The response should consist of the listing, repeated word for word.

*****

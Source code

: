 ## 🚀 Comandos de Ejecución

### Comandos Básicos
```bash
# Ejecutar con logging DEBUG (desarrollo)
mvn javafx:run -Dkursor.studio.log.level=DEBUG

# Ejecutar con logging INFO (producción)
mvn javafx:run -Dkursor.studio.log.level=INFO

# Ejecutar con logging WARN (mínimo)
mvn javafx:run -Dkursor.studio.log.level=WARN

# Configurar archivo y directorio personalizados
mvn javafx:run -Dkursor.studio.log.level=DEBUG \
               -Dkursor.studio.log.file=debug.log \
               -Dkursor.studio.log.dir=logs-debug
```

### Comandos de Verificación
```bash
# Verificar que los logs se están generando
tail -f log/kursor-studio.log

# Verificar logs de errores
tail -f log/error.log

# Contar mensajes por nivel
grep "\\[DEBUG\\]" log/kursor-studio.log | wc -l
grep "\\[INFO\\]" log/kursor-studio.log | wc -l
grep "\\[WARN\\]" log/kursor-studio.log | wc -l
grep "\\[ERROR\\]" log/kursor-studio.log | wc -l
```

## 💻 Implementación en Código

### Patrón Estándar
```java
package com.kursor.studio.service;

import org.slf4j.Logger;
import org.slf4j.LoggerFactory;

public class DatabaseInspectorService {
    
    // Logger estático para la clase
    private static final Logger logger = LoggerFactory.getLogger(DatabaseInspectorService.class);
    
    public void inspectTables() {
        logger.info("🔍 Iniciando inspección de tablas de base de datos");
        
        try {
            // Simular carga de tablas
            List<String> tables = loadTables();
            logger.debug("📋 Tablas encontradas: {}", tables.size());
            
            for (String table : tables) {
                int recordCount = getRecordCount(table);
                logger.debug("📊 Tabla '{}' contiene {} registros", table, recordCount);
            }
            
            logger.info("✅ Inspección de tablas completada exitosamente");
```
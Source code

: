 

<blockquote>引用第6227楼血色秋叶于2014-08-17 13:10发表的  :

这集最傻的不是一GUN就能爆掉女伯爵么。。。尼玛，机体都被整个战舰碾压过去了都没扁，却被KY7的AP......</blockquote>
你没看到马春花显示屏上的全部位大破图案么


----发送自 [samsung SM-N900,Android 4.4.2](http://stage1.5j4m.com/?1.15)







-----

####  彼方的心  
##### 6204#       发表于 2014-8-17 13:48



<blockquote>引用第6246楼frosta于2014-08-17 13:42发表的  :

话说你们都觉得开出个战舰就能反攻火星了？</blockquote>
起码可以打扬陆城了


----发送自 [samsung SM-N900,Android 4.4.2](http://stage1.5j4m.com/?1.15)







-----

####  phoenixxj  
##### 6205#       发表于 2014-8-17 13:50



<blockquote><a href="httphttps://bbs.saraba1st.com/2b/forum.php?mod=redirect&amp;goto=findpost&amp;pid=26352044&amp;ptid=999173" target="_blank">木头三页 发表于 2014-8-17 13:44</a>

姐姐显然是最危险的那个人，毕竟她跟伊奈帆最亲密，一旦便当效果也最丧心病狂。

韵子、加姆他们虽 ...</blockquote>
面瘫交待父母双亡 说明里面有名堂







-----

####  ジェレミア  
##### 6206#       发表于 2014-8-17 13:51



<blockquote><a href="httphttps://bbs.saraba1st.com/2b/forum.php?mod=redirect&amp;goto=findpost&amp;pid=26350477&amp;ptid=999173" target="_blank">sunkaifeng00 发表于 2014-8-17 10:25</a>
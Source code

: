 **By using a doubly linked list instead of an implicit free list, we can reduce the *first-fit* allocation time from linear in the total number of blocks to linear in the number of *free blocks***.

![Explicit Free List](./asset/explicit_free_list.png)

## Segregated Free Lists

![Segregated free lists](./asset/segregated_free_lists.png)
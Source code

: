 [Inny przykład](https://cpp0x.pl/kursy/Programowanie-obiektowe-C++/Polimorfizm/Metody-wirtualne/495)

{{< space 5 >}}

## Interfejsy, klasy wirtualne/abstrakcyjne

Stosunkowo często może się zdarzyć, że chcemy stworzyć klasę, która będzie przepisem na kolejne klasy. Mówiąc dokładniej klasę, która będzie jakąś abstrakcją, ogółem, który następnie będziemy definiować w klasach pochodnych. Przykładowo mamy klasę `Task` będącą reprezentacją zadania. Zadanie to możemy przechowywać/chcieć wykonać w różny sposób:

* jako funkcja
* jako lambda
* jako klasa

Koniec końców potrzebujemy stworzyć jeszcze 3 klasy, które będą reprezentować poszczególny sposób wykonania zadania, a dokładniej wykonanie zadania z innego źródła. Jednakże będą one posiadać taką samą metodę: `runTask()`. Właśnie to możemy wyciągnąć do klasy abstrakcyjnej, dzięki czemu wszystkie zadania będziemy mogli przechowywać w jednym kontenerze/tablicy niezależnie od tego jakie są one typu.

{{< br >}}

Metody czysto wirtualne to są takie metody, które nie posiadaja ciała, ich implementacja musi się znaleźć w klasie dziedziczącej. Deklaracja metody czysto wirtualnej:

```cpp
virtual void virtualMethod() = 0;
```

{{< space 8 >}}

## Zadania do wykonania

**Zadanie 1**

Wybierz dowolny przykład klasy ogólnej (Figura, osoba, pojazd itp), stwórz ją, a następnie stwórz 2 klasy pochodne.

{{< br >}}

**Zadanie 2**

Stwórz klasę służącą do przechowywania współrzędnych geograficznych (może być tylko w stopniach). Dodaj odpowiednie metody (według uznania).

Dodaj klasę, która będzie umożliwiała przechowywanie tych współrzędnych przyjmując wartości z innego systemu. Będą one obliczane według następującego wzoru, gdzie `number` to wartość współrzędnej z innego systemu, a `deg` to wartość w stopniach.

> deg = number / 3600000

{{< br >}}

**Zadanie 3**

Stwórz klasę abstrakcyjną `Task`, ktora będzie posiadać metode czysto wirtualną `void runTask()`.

*****

**Task output**
Source code

: ## 🚀 Comandos de Ejecución

### Comandos Básicos
```bash
# Ejecutar con logging DEBUG (desarrollo)
mvn javafx:run -Dkursor.studio.log.level=DEBUG

# Ejecutar con logging INFO (producción)
mvn javafx:run -Dkursor.studio.log.level=INFO

# Ejecutar con logging WARN (mínimo)
mvn javafx:run -Dkursor.studio.log.level=WARN

# Configurar archivo y directorio personalizados
mvn javafx:run -Dkursor.studio.log.level=DEBUG \
               -Dkursor.studio.log.file=debug.log \
               -Dkursor.studio.log.dir=logs-debug
```

### Comandos de Verificación
```bash
# Verificar que los logs se están generando
tail -f log/kursor-studio.log

# Verificar logs de errores
tail -f log/error.log

# Contar mensajes por nivel
grep "\\[DEBUG\\]" log/kursor-studio.log | wc -l
grep "\\[INFO\\]" log/kursor-studio.log | wc -l
grep "\\[WARN\\]" log/kursor-studio.log | wc -l
grep "\\[ERROR\\]" log/kursor-studio.log | wc -l
```

## 💻 Implementación en Código

### Patrón Estándar
```java
package com.kursor.studio.service;

import org.slf4j.Logger;
import org.slf4j.LoggerFactory;

public class DatabaseInspectorService {
    
    // Logger estático para la clase
    private static final Logger logger = LoggerFactory.getLogger(DatabaseInspectorService.class);
    
    public void inspectTables() {
        logger.info("🔍 Iniciando inspección de tablas de base de datos");
        
        try {
            // Simular carga de tablas
            List<String> tables = loadTables();
            logger.debug("📋 Tablas encontradas: {}", tables.size());
            
            for (String table : tables) {
                int recordCount = getRecordCount(table);
                logger.debug("📊 Tabla '{}' contiene {} registros", table, recordCount);
            }
            
            logger.info("✅ Inspección de tablas completada exitosamente");
```
Source code

: 

<blockquote>引用第6227楼血色秋叶于2014-08-17 13:10发表的  :

这集最傻的不是一GUN就能爆掉女伯爵么。。。尼玛，机体都被整个战舰碾压过去了都没扁，却被KY7的AP......</blockquote>
你没看到马春花显示屏上的全部位大破图案么


----发送自 [samsung SM-N900,Android 4.4.2](http://stage1.5j4m.com/?1.15)







-----

####  彼方的心  
##### 6204#       发表于 2014-8-17 13:48



<blockquote>引用第6246楼frosta于2014-08-17 13:42发表的  :

话说你们都觉得开出个战舰就能反攻火星了？</blockquote>
起码可以打扬陆城了


----发送自 [samsung SM-N900,Android 4.4.2](http://stage1.5j4m.com/?1.15)







-----

####  phoenixxj  
##### 6205#       发表于 2014-8-17 13:50



<blockquote><a href="httphttps://bbs.saraba1st.com/2b/forum.php?mod=redirect&amp;goto=findpost&amp;pid=26352044&amp;ptid=999173" target="_blank">木头三页 发表于 2014-8-17 13:44</a>

姐姐显然是最危险的那个人，毕竟她跟伊奈帆最亲密，一旦便当效果也最丧心病狂。

韵子、加姆他们虽 ...</blockquote>
面瘫交待父母双亡 说明里面有名堂







-----

####  ジェレミア  
##### 6206#       发表于 2014-8-17 13:51



<blockquote><a href="httphttps://bbs.saraba1st.com/2b/forum.php?mod=redirect&amp;goto=findpost&amp;pid=26350477&amp;ptid=999173" target="_blank">sunkaifeng00 发表于 2014-8-17 10:25</a>
Source code

: **By using a doubly linked list instead of an implicit free list, we can reduce the *first-fit* allocation time from linear in the total number of blocks to linear in the number of *free blocks***.

![Explicit Free List](./asset/explicit_free_list.png)

## Segregated Free Lists

![Segregated free lists](./asset/segregated_free_lists.png)
Source code

: [Inny przykład](https://cpp0x.pl/kursy/Programowanie-obiektowe-C++/Polimorfizm/Metody-wirtualne/495)

{{< space 5 >}}

## Interfejsy, klasy wirtualne/abstrakcyjne

Stosunkowo często może się zdarzyć, że chcemy stworzyć klasę, która będzie przepisem na kolejne klasy. Mówiąc dokładniej klasę, która będzie jakąś abstrakcją, ogółem, który następnie będziemy definiować w klasach pochodnych. Przykładowo mamy klasę `Task` będącą reprezentacją zadania. Zadanie to możemy przechowywać/chcieć wykonać w różny sposób:

* jako funkcja
* jako lambda
* jako klasa

Koniec końców potrzebujemy stworzyć jeszcze 3 klasy, które będą reprezentować poszczególny sposób wykonania zadania, a dokładniej wykonanie zadania z innego źródła. Jednakże będą one posiadać taką samą metodę: `runTask()`. Właśnie to możemy wyciągnąć do klasy abstrakcyjnej, dzięki czemu wszystkie zadania będziemy mogli przechowywać w jednym kontenerze/tablicy niezależnie od tego jakie są one typu.

{{< br >}}

Metody czysto wirtualne to są takie metody, które nie posiadaja ciała, ich implementacja musi się znaleźć w klasie dziedziczącej. Deklaracja metody czysto wirtualnej:

```cpp
virtual void virtualMethod() = 0;
```

{{< space 8 >}}

## Zadania do wykonania

**Zadanie 1**

Wybierz dowolny przykład klasy ogólnej (Figura, osoba, pojazd itp), stwórz ją, a następnie stwórz 2 klasy pochodne.

{{< br >}}

**Zadanie 2**

Stwórz klasę służącą do przechowywania współrzędnych geograficznych (może być tylko w stopniach). Dodaj odpowiednie metody (według uznania).

Dodaj klasę, która będzie umożliwiała przechowywanie tych współrzędnych przyjmując wartości z innego systemu. Będą one obliczane według następującego wzoru, gdzie `number` to wartość współrzędnej z innego systemu, a `deg` to wartość w stopniach.

> deg = number / 3600000

{{< br >}}

**Zadanie 3**

Stwórz klasę abstrakcyjną `Task`, ktora będzie posiadać metode czysto wirtualną `void runTask()`.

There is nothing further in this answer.